• _Information_
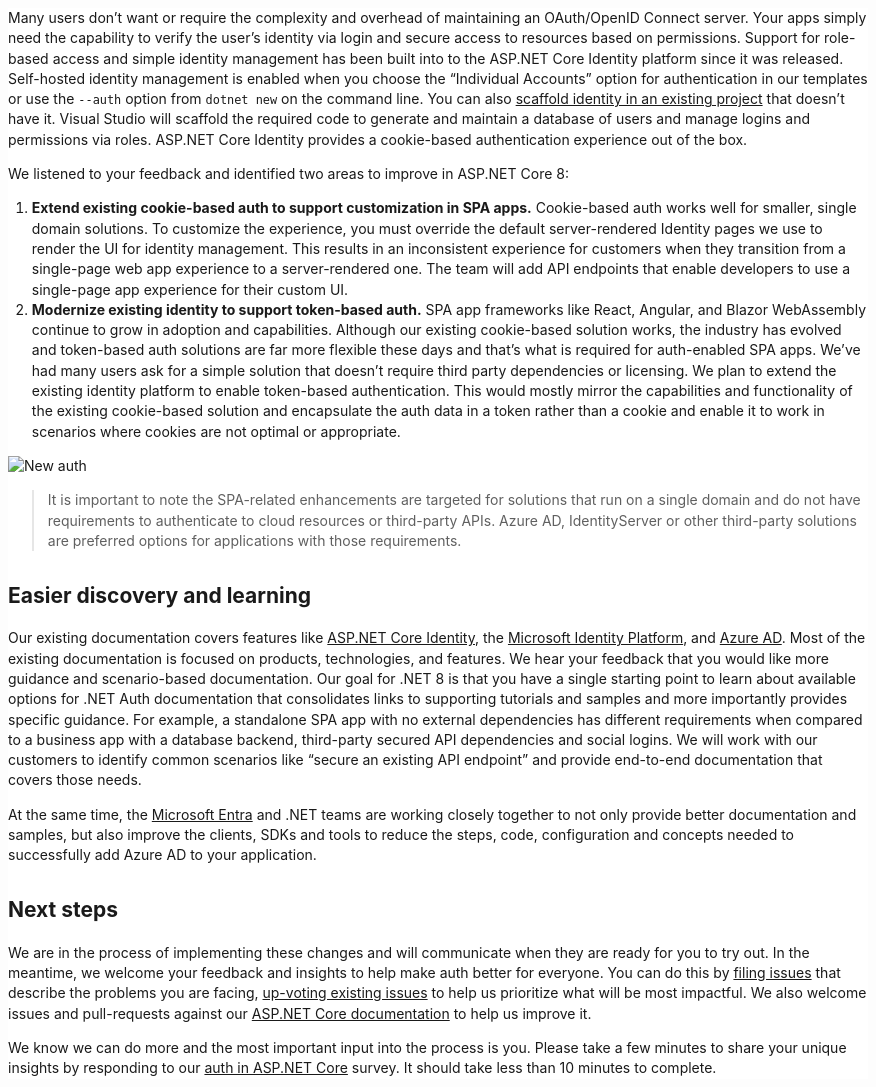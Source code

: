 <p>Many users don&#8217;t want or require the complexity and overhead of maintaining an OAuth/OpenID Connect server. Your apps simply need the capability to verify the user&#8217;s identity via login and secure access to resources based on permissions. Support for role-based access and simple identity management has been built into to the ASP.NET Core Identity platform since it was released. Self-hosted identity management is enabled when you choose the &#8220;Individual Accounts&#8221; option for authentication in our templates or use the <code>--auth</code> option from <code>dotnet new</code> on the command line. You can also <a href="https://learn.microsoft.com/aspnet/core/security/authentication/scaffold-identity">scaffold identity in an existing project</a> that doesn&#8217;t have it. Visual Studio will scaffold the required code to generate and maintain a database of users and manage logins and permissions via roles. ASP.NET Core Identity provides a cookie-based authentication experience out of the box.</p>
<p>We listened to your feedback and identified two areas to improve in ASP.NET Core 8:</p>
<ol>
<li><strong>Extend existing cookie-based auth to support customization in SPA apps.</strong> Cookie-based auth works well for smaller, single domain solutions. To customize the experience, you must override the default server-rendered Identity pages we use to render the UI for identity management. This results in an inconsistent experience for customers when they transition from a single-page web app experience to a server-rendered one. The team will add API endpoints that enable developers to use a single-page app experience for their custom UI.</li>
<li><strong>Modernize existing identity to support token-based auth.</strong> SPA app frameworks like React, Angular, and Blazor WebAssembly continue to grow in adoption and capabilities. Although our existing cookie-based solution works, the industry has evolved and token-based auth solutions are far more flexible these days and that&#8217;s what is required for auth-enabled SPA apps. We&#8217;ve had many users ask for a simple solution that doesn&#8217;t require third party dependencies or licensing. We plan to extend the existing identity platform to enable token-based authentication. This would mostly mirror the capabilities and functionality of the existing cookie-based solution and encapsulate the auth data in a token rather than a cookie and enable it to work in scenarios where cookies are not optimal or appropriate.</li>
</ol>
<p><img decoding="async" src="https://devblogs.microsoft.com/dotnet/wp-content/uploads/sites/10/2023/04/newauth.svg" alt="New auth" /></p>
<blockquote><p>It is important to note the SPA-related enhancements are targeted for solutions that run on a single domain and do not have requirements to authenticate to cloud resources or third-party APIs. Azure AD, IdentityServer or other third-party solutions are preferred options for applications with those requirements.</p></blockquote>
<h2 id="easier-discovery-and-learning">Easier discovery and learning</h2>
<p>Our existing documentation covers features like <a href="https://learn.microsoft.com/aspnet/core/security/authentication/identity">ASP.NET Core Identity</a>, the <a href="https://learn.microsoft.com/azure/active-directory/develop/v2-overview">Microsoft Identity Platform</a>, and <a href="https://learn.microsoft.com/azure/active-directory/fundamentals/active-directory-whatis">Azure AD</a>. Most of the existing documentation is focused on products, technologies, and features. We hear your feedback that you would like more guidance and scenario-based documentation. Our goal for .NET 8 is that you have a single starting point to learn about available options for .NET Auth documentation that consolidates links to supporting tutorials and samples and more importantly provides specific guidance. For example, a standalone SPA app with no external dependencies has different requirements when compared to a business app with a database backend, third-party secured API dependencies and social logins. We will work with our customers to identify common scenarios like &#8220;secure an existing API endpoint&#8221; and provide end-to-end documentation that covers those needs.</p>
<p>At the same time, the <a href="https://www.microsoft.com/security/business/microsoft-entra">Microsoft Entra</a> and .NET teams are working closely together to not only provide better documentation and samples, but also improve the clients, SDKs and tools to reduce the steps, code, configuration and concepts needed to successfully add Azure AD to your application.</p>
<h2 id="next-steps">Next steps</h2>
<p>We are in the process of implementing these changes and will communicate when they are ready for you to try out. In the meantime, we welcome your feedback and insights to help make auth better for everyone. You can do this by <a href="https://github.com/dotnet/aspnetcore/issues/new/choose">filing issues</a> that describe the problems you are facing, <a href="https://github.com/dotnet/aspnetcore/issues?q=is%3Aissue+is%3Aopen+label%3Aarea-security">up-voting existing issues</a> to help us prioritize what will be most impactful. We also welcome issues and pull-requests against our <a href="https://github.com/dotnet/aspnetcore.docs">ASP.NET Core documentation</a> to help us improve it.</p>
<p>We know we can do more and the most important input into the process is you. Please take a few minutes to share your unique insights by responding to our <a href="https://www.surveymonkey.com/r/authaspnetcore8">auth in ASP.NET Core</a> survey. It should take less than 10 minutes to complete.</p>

==

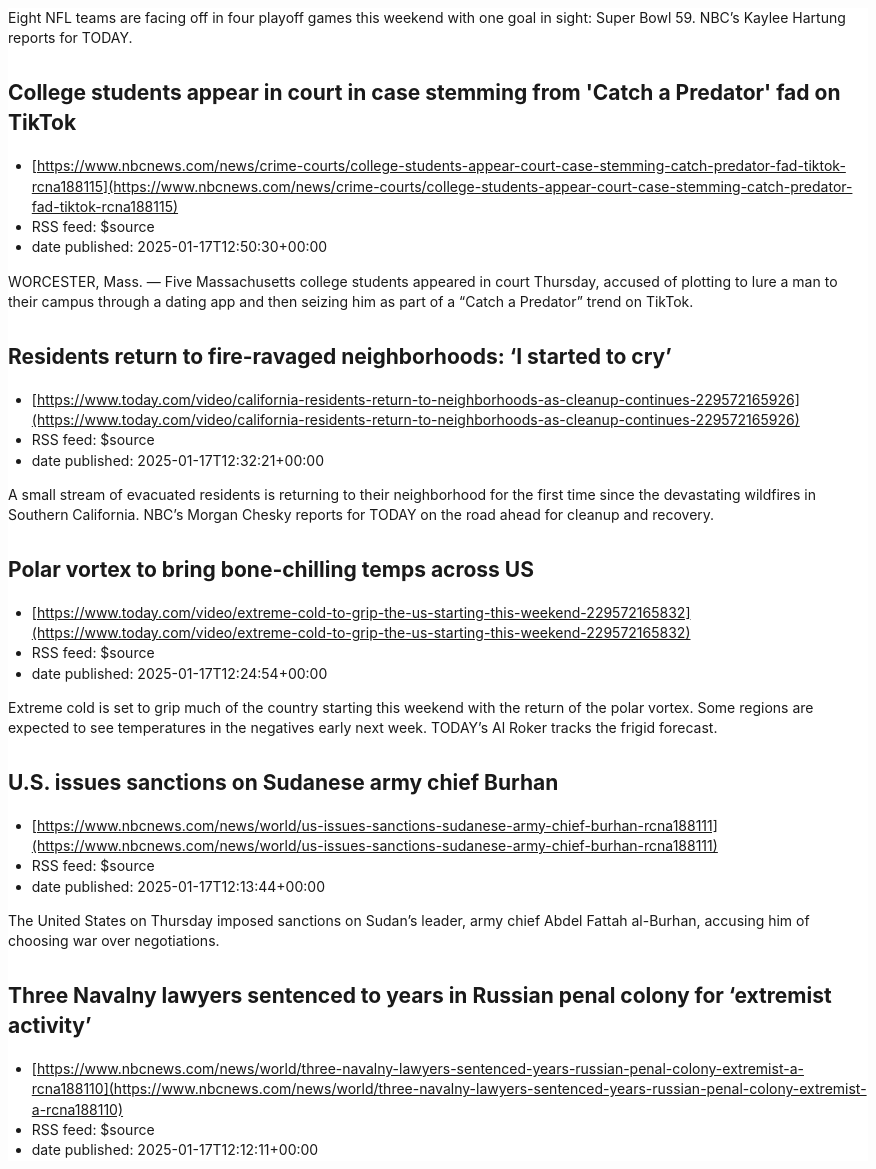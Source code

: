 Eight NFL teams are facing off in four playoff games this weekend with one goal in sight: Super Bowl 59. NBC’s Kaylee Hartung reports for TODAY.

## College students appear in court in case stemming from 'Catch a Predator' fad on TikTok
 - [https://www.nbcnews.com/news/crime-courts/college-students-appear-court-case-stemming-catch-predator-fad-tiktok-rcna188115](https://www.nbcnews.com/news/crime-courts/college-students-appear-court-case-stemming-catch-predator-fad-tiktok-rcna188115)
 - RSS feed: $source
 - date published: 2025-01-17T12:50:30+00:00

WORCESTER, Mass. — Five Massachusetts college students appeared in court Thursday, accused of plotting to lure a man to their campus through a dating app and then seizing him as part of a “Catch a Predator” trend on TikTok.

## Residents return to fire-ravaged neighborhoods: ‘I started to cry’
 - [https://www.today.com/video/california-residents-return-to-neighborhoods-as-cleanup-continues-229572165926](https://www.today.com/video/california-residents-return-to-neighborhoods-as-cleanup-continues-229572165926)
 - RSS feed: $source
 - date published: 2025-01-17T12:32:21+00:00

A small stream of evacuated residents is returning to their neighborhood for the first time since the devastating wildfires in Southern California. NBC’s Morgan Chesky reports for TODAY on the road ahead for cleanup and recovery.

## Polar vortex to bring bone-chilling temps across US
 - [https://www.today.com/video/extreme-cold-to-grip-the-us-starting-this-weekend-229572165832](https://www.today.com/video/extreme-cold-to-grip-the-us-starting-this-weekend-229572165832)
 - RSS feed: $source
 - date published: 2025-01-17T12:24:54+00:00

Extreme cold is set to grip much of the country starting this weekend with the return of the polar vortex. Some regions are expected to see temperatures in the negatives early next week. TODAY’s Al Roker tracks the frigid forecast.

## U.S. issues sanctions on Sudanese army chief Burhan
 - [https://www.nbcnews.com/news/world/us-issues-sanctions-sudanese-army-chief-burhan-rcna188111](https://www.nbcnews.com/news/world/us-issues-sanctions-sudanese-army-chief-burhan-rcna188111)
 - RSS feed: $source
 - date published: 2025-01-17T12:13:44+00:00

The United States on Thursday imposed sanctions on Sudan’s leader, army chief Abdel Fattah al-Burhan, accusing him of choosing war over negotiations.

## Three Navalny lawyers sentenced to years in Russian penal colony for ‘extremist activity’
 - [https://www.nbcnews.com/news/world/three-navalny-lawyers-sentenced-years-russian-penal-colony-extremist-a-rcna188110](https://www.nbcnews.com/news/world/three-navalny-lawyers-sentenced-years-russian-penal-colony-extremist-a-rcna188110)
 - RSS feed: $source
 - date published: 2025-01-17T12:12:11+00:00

• _Required work_
Search the data above for lines holding "neighborhoods" and copy each of them.

• _Answer space_
## Residents return to fire-ravaged neighborhoods: ‘I started to cry’
 - [https://www.today.com/video/california-residents-return-to-neighborhoods-as-cleanup-continues-229572165926](https://www.today.com/video/california-residents-return-to-neighborhoods-as-cleanup-continues-229572165926)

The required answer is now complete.